RBI’s annual report released on Thursday shows that transmission of policy rate to end borrowers is the lowest by non-banking finance companies (NBFCs) as compared with banks and an attempt to link finance companies’ lending rates to policy rates was “not found feasible at this juncture.”

The RBI annual report shows that between May 2022 and March 2025, the RBI net raised the repo rate by 225 basis points (bps). In the same period, NBFCs passed on a 38-bps rate hike to borrowers, while commercial banks have hiked rates by 105 bps. This implies that the transmission of policy rate by finances companies is weak.

One basis point is a hundredth of a percentage point.

The RBI said that it aims to strengthen further the analysis of the transmission of policy impulses to lending rates of non-banking financial companies.


In the annual report, RBI stated that in 2024-25, it had examined the feasibility of the introduction of the external benchmark-based lending rate (EBLR) system of loan pricing for credit extended by NBFCs to select sectors. This is because the EBLR regime has quickened the pace of transmission.The RBI analysed lending rates and sectoral credit data of NBFCs but it found that it was not feasible introduce EBLR for NBFCs.
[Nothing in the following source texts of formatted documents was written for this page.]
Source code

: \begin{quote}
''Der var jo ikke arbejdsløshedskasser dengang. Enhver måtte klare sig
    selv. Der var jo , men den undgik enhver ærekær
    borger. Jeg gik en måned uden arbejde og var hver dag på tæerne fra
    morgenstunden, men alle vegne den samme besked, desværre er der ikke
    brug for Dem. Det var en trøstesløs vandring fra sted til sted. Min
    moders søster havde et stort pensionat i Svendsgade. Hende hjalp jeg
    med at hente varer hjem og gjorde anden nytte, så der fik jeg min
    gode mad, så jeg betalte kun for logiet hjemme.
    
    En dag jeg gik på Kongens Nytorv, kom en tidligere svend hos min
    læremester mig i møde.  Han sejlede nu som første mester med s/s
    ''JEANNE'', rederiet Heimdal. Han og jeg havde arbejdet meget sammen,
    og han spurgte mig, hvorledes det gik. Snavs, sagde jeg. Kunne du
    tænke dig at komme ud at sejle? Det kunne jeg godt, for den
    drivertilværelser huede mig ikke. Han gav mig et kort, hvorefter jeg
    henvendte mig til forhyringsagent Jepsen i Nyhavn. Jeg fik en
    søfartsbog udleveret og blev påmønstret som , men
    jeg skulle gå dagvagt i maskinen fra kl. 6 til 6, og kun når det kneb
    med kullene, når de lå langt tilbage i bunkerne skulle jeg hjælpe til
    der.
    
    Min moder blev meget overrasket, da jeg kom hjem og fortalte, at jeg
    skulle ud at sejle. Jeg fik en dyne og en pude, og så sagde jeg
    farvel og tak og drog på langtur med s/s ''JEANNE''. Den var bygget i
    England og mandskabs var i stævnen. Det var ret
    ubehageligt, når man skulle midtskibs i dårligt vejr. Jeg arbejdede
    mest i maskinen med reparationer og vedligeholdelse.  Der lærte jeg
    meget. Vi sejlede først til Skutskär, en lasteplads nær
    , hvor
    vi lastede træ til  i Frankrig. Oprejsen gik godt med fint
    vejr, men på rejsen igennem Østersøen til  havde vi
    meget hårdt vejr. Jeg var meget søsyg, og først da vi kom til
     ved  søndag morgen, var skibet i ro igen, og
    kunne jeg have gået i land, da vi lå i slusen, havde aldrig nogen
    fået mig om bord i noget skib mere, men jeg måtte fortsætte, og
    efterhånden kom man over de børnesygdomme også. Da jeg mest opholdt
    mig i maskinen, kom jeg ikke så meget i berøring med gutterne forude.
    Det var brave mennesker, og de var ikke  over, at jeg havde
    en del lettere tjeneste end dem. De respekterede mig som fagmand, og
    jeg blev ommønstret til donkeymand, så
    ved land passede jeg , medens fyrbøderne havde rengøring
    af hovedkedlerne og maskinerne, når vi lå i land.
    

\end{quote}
Under EBLR system, banks have to link lending rates charged to home buyers and small businessmen to an external benchmark which could be either the repo rate (now at 6%) or the treasury bills issued by the RBI.Nearly 60.6% of the commercial bank loans as of December 31, 2024 are linked to the EBLR system, while 35.9% is linked to the marginal cost of lending rate- an internal benchmark rate and 1.6% is linked to the Bank Rate.

The RBI has stated that it aims to strengthen the assessment of monetary policy transmission, monthly data on lending rates of major NBFCs. “The interest rates charged by NBFCs tend to be higher as compared to commercial banks reflecting their liability structure and the risk profile of borrowers, thus the degree of monetary policy transmission differs between NBFCs and banks,” RBI said. The RBI report also pointed out that NBFCs remain ‘significantly dependent on banks for funding, underscoring the need for greater diversification of their funding sources.’ The regulator added that scale-based regulatory framework is likely to further improve governance and risk management.